Spread more compost and worked it in.  I’m almost ready to plant.  In fact I may plant tomorrow morning before I amend the soil in the next bed, the one with the garlic and the lilies.  The garlic and onions and parsnips look healthy, as does the asparagus and the strawberries.  The bed for the leeks and the sugar snap peas and the bok choy needs some weeding and some soil amending, too.  In the next day or two I should have all the transplants and seeds in that go in now.  Just got word that the potatoes are on their way, so I have to get some more composted manure for the potato/bush bean bed.

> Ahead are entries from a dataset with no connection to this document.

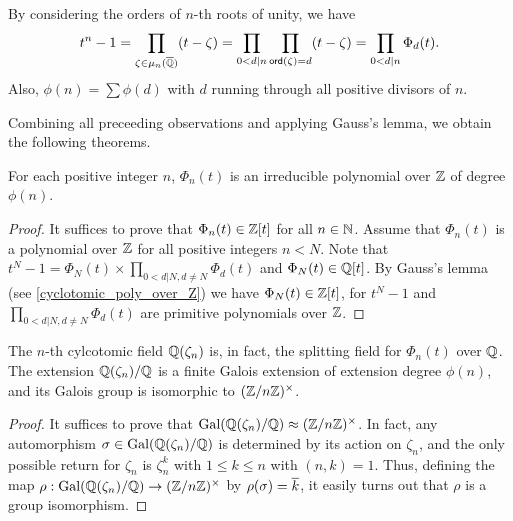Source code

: \begin{obs}
    By considering the orders of $n$-th roots of unity, we have
    \begin{align*}
        t^n-1=\prod_{\zeta\in\mu_n(\overline{{\mathbb{Q}}})}(t-\zeta)=\prod_{0<d|n}\prod_{\textsf{ord}(\zeta)=d}(t-\zeta)=\prod_{0<d|n}\Phi_d(t).
    \end{align*}
    Also, $\phi(n)=\sum\phi(d)$ with $d$ running through all positive divisors of $n$.
\end{obs}
Combining all preceeding observations and applying Gauss's lemma, we obtain the following theorems.
\begin{thm}
    For each positive integer $n$, $\Phi_n(t)$ is an irreducible polynomial over ${\mathbb{Z}}$ of degree $\phi(n)$.
\end{thm}
\begin{proof}
    It suffices to prove that $\Phi_n(t)\in{\mathbb{Z}}[t]$ for all $n\in{\mathbb{N}}$.
    Assume that $\Phi_n(t)$ is a polynomial over ${\mathbb{Z}}$ for all positive integers $n<N$.
    Note that $t^N-1=\Phi_N(t)\times\prod_{0<d|N, d\neq N}\Phi_d(t)$ and $\Phi_N(t)\in{\mathbb{Q}}[t]$.
    By Gauss's lemma (see \cref{cyclotomic_poly_over_Z}) we have $\Phi_N(t)\in{\mathbb{Z}}[t]$, for $t^N-1$ and $\prod_{0<d|N, d\neq N}\Phi_d(t)$ are primitive polynomials over ${\mathbb{Z}}$.
\end{proof}
\begin{thm}
    The $n$-th cylcotomic field ${\mathbb{Q}}(\zeta_n)$ is, in fact, the splitting field for $\Phi_n(t)$ over ${\mathbb{Q}}$.
    The extension ${\mathbb{Q}}(\zeta_n)/{\mathbb{Q}}$ is a finite Galois extension of extension degree $\phi(n)$, and its Galois group is isomorphic to $({\mathbb{Z}}/n{\mathbb{Z}})^\times$.
\end{thm}
\begin{proof}
    It suffices to prove that ${\textrm{Gal}({{\mathbb{Q}}(\zeta_n)/{\mathbb{Q}}})}\approx({\mathbb{Z}}/n{\mathbb{Z}})^\times$.
    In fact, any automorphism $\sigma\in{\textrm{Gal}({{\mathbb{Q}}(\zeta_n)/{\mathbb{Q}}})}$ is determined by its action on $\zeta_n$, and the only possible return for $\zeta_n$ is $\zeta_n^k$ with $1\leq k\leq n$ with $(n, k)=1$.
    Thus, defining the map $\rho: {\textrm{Gal}({{\mathbb{Q}}(\zeta_n)/{\mathbb{Q}}})}\rightarrow({\mathbb{Z}}/n{\mathbb{Z}})^\times$ by $\rho(\sigma)=\overline{k}$, it easily turns out that $\rho$ is a group isomorphism.
\end{proof}

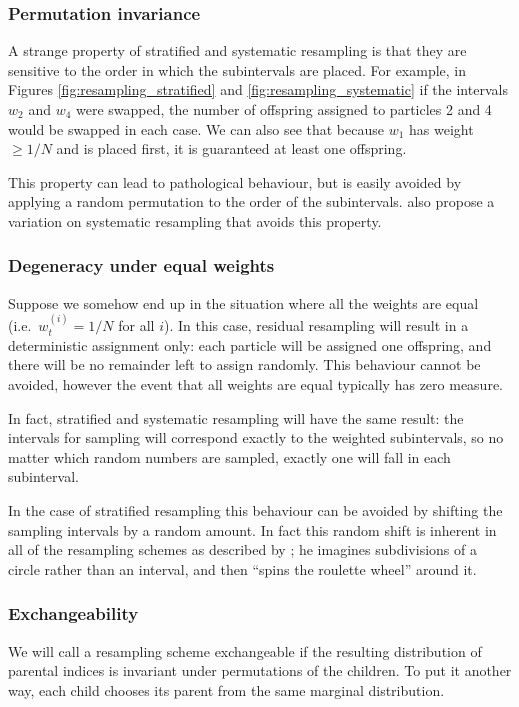 \documentclass[fleqn]{article}
\theoremstyle{definition}
\newcommand{\wt}[2][t]{w_{#1}^{(#2)}}
\begin{document}
\subsubsection{Permutation invariance}
A strange property of stratified and systematic resampling is that they are sensitive to the order in which the subintervals are placed. For example, in Figures \ref{fig:resampling_stratified} and \ref{fig:resampling_systematic} if the intervals $w_2$ and $w_4$ were swapped, the number of offspring assigned to particles 2 and 4 would be swapped in each case. 
We can also see that because $w_1$ has weight $\geq 1/N$ and is placed first, it is guaranteed at least one offspring.

This property can lead to pathological behaviour, but is easily avoided by applying a random permutation to the order of the subintervals.
\citet{gerber2017} also propose a variation on systematic resampling that avoids this property.

\subsubsection{Degeneracy under equal weights}
Suppose we somehow end up in the situation where all the weights are equal (i.e.\ $\wt{i} = 1/N$ for all $i$).
In this case, residual resampling will result in a deterministic assignment only: each particle will be assigned one offspring, and there will be no remainder left to assign randomly. This behaviour cannot be avoided, however the event that all weights are equal typically has zero measure.

In fact, stratified and systematic resampling will have the same result: the intervals for sampling will correspond exactly to the weighted subintervals, so no matter which random numbers are sampled, exactly one will fall in each subinterval.

In the case of stratified resampling this behaviour can be avoided by shifting the sampling intervals by a random amount. In fact this random shift is inherent in all of the resampling schemes as described by \citet{whitley1994}; he imagines subdivisions of a circle rather than an interval, and then ``spins the roulette wheel'' around it.

\subsubsection{Exchangeability}
We will call a resampling scheme exchangeable if the resulting distribution of parental indices is invariant under permutations of the children. To put it another way, each child chooses its parent from the same marginal distribution.
\end{document}
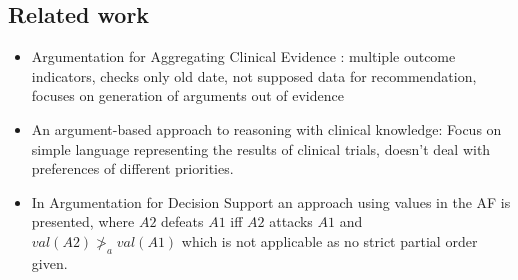 \subsection{Related work}
\begin{itemize}
	\item Argumentation for Aggregating Clinical Evidence \cite{hunter}: multiple outcome indicators, checks only old date, not supposed data for recommendation, focuses on generation of arguments out of evidence
	\item An argument-based approach to reasoning with clinical knowledge\cite{Gorogiannis20091}: Focus on simple language representing the results of clinical trials, doesn't deal with preferences of different priorities.
	\item In Argumentation for Decision Support\cite{Atkinson2006} an approach using values in the AF is presented, where $A2$ defeats $A1$ iff $A2$ attacks $A1$ and $val(A2) \ngtr_a val(A1)$ which is not applicable as no strict partial order given.
\end{itemize}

Last night I did research on four of the ArtRemix objects and I’ll finish all 8 of them before Friday.  The tour itself is not until May 7th.  Thrashing around the enlightenment, romanticism, modernism, Liberalism, post-modernism, Vico and Rousseau.  I want to arrive at a synthesis between enlightenment thought and the thought of its primary critics, those in the romantic family of thinkers:  Rousseau, Hegel, Kant, Vico, Burke, Hume.  Maybe somebody else has done it, but I want to do it my way.

The Great Wheel

Spring                                              Waxing Flower Moon

As spring winds down toward Beltane on May 1st, the green up has taken on an accelerated pace.  We have leaves on trees like the Amur Maples, ash and feathery new leaves on the oaks as well.   The daffodils and tulips have brightened our April for some weeks now.  The more integrated I become to this property and its transitions, the more I can layer them in my head.  That is, as this moment of greening and flowering promises a new season, the needed resurrection of the plant world, I can also see late August and September when the florescence begins to yield to brown, to decay, to dieing back.  The two are not polar opposites but places on a continuum that extends not only from season to season but from year to year, decade to decade, century to century.

This layered sensibility is one of the privileges of staying in place, where the rhythms of the land call different things out of me.   As Rachel Carson said, “There is something infinitely healing in the repeated refrain of nature–the assurance that dawn comes after night, spring after winter.”

This rhythm, the Great Wheel, teaches us about our experience of life, about life’s ongoing struggle against entropy, a struggle always lost, yet a struggle always valiant and often joyful even though destined to end in tragedy.

I hope your life has a springtime right now, one in which the trees have begun to leaf out, the daffodils have bloomed and the first vegetables have started their journey toward your table.